== Exercise data

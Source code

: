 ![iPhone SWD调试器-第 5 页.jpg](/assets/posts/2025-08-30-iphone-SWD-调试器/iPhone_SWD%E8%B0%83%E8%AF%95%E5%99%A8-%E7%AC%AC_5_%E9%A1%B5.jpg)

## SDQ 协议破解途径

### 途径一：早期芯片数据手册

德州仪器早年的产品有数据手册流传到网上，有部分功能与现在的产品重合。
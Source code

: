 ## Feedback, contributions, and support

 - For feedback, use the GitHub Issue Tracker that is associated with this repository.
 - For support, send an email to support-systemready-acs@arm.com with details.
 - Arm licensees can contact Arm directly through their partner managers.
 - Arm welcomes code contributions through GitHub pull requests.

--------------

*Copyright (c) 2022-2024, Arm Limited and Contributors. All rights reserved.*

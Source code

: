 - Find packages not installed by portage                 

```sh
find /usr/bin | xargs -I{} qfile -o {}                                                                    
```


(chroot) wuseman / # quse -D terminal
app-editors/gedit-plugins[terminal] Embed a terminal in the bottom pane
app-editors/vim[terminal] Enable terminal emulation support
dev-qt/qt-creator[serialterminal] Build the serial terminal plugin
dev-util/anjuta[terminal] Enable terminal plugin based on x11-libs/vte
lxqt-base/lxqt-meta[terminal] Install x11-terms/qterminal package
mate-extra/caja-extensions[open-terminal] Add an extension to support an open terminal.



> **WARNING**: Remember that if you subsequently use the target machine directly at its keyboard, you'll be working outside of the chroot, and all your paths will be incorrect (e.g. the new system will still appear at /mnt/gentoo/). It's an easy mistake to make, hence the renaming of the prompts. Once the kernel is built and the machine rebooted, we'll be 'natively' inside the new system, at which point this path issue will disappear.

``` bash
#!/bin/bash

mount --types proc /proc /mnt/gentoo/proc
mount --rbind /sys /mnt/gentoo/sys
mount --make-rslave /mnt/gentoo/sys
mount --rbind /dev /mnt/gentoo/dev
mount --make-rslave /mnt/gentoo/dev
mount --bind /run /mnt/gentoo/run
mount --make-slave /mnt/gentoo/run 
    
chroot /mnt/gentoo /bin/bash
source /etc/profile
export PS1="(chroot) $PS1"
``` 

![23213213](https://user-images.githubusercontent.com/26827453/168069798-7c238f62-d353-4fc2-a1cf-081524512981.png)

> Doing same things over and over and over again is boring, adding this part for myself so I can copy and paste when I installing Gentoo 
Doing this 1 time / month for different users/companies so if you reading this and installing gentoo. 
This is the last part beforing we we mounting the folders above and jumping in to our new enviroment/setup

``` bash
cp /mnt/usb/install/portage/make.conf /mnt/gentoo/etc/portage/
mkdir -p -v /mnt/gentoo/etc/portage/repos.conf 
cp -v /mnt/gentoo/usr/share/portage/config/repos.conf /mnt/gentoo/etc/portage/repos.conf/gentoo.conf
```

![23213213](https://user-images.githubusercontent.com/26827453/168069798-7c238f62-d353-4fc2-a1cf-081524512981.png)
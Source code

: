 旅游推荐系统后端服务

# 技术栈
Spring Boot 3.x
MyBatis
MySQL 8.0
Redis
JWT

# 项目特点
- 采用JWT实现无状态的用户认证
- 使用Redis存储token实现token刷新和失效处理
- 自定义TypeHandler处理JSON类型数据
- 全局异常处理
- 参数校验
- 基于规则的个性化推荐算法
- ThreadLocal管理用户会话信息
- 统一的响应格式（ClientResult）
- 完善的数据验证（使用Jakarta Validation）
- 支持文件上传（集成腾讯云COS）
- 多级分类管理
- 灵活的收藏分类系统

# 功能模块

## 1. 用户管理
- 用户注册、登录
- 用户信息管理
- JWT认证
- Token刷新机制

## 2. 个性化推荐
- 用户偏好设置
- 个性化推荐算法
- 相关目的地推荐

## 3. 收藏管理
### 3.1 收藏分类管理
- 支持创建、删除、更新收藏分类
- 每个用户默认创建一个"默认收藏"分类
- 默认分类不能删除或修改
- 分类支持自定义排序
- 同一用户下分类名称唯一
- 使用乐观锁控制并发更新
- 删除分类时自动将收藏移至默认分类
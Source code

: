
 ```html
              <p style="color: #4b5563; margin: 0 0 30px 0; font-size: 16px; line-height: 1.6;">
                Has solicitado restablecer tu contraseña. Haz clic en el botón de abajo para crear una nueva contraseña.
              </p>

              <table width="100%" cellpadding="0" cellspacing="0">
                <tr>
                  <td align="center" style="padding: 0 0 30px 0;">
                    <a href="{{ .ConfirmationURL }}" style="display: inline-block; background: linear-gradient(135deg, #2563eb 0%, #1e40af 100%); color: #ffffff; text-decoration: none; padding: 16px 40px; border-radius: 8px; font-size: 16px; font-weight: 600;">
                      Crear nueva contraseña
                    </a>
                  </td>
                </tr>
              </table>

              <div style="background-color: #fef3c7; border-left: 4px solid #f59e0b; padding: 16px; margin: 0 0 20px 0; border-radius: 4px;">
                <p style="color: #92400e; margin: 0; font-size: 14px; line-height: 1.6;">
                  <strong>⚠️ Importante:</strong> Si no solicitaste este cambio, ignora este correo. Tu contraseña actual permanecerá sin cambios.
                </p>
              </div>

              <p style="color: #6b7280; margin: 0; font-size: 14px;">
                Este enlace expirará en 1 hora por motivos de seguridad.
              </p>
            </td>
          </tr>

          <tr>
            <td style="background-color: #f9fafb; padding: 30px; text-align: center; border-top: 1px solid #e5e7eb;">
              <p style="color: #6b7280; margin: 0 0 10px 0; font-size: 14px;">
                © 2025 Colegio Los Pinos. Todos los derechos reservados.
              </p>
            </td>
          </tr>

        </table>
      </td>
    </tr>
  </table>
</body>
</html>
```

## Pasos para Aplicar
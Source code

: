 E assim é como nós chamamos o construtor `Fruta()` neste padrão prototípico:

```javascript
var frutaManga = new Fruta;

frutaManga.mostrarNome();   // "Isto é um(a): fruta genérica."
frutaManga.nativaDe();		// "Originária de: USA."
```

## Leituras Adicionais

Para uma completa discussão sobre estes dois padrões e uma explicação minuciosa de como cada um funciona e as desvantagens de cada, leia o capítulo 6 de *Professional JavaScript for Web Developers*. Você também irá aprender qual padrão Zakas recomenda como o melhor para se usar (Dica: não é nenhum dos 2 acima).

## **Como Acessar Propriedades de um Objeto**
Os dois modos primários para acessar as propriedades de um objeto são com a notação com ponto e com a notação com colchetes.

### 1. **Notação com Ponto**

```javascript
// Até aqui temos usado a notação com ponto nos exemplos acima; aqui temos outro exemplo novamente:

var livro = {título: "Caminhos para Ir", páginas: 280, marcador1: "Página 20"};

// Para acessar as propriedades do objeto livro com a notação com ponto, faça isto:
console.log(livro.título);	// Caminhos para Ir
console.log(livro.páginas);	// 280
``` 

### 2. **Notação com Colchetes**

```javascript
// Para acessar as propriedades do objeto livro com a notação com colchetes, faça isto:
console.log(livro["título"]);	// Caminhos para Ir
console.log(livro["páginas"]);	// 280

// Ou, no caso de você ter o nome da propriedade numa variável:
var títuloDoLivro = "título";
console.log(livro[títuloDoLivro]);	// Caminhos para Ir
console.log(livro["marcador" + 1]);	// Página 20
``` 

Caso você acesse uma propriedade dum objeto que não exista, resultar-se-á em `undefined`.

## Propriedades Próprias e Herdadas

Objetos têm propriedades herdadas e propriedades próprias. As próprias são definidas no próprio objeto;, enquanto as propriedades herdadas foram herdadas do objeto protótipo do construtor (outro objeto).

====

■ What you should do: Each line above that contains the word "console" should be returned.

■ Solution to the problem:
console.log(livro.título);	// Caminhos para Ir
console.log(livro.páginas);	// 280
console.log(livro["título"]);	// Caminhos para Ir
console.log(livro["páginas"]);	// 280
console.log(livro[títuloDoLivro]);	// Caminhos para Ir
console.log(livro["marcador" + 1]);	// Página 20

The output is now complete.